**Document images with source code**
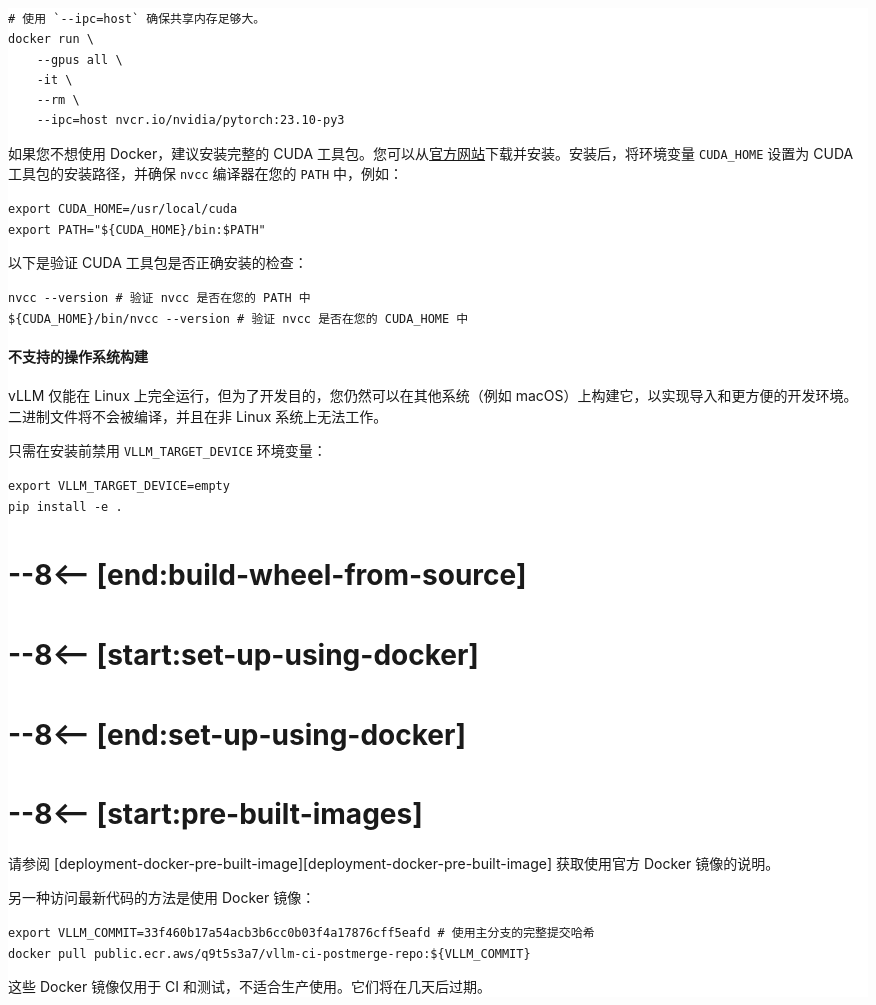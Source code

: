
 ```console
# 使用 `--ipc=host` 确保共享内存足够大。
docker run \
    --gpus all \
    -it \
    --rm \
    --ipc=host nvcr.io/nvidia/pytorch:23.10-py3
```

如果您不想使用 Docker，建议安装完整的 CUDA 工具包。您可以从[官方网站](https://developer.nvidia.com/cuda-toolkit-archive)下载并安装。安装后，将环境变量 `CUDA_HOME` 设置为 CUDA 工具包的安装路径，并确保 `nvcc` 编译器在您的 `PATH` 中，例如：

```console
export CUDA_HOME=/usr/local/cuda
export PATH="${CUDA_HOME}/bin:$PATH"
```

以下是验证 CUDA 工具包是否正确安装的检查：

```console
nvcc --version # 验证 nvcc 是否在您的 PATH 中
${CUDA_HOME}/bin/nvcc --version # 验证 nvcc 是否在您的 CUDA_HOME 中
```

#### 不支持的操作系统构建

vLLM 仅能在 Linux 上完全运行，但为了开发目的，您仍然可以在其他系统（例如 macOS）上构建它，以实现导入和更方便的开发环境。二进制文件将不会被编译，并且在非 Linux 系统上无法工作。

只需在安装前禁用 `VLLM_TARGET_DEVICE` 环境变量：

```console
export VLLM_TARGET_DEVICE=empty
pip install -e .
```

# --8<-- [end:build-wheel-from-source]
# --8<-- [start:set-up-using-docker]

# --8<-- [end:set-up-using-docker]
# --8<-- [start:pre-built-images]

请参阅 [deployment-docker-pre-built-image][deployment-docker-pre-built-image] 获取使用官方 Docker 镜像的说明。

另一种访问最新代码的方法是使用 Docker 镜像：

```console
export VLLM_COMMIT=33f460b17a54acb3b6cc0b03f4a17876cff5eafd # 使用主分支的完整提交哈希
docker pull public.ecr.aws/q9t5s3a7/vllm-ci-postmerge-repo:${VLLM_COMMIT}
```

这些 Docker 镜像仅用于 CI 和测试，不适合生产使用。它们将在几天后过期。
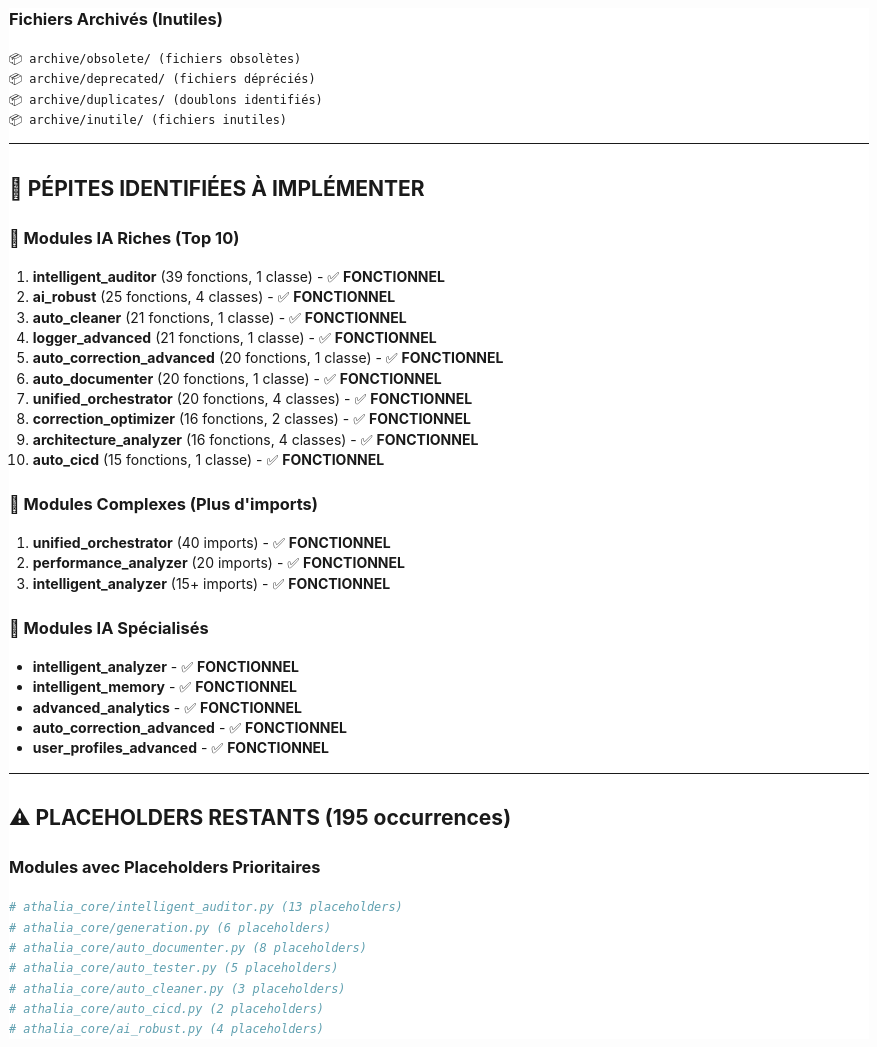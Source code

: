 ### **Fichiers Archivés (Inutiles)**
```
📦 archive/obsolete/ (fichiers obsolètes)
📦 archive/deprecated/ (fichiers dépréciés)
📦 archive/duplicates/ (doublons identifiés)
📦 archive/inutile/ (fichiers inutiles)
```

---

## 💎 **PÉPITES IDENTIFIÉES À IMPLÉMENTER**

### **🧠 Modules IA Riches (Top 10)**
1. **intelligent_auditor** (39 fonctions, 1 classe) - ✅ **FONCTIONNEL**
2. **ai_robust** (25 fonctions, 4 classes) - ✅ **FONCTIONNEL**
3. **auto_cleaner** (21 fonctions, 1 classe) - ✅ **FONCTIONNEL**
4. **logger_advanced** (21 fonctions, 1 classe) - ✅ **FONCTIONNEL**
5. **auto_correction_advanced** (20 fonctions, 1 classe) - ✅ **FONCTIONNEL**
6. **auto_documenter** (20 fonctions, 1 classe) - ✅ **FONCTIONNEL**
7. **unified_orchestrator** (20 fonctions, 4 classes) - ✅ **FONCTIONNEL**
8. **correction_optimizer** (16 fonctions, 2 classes) - ✅ **FONCTIONNEL**
9. **architecture_analyzer** (16 fonctions, 4 classes) - ✅ **FONCTIONNEL**
10. **auto_cicd** (15 fonctions, 1 classe) - ✅ **FONCTIONNEL**

### **🔗 Modules Complexes (Plus d'imports)**
1. **unified_orchestrator** (40 imports) - ✅ **FONCTIONNEL**
2. **performance_analyzer** (20 imports) - ✅ **FONCTIONNEL**
3. **intelligent_analyzer** (15+ imports) - ✅ **FONCTIONNEL**

### **🧠 Modules IA Spécialisés**
- **intelligent_analyzer** - ✅ **FONCTIONNEL**
- **intelligent_memory** - ✅ **FONCTIONNEL**
- **advanced_analytics** - ✅ **FONCTIONNEL**
- **auto_correction_advanced** - ✅ **FONCTIONNEL**
- **user_profiles_advanced** - ✅ **FONCTIONNEL**

---

## ⚠️ **PLACEHOLDERS RESTANTS (195 occurrences)**

### **Modules avec Placeholders Prioritaires**
```python
# athalia_core/intelligent_auditor.py (13 placeholders)
# athalia_core/generation.py (6 placeholders)
# athalia_core/auto_documenter.py (8 placeholders)
# athalia_core/auto_tester.py (5 placeholders)
# athalia_core/auto_cleaner.py (3 placeholders)
# athalia_core/auto_cicd.py (2 placeholders)
# athalia_core/ai_robust.py (4 placeholders)
```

**Assigned task**
Show every line above in which the word "nvcc" occurs.

**Answer section**
如果您不想使用 Docker，建议安装完整的 CUDA 工具包。您可以从[官方网站](https://developer.nvidia.com/cuda-toolkit-archive)下载并安装。安装后，将环境变量 `CUDA_HOME` 设置为 CUDA 工具包的安装路径，并确保 `nvcc` 编译器在您的 `PATH` 中，例如：
nvcc --version # 验证 nvcc 是否在您的 PATH 中
${CUDA_HOME}/bin/nvcc --version # 验证 nvcc 是否在您的 CUDA_HOME 中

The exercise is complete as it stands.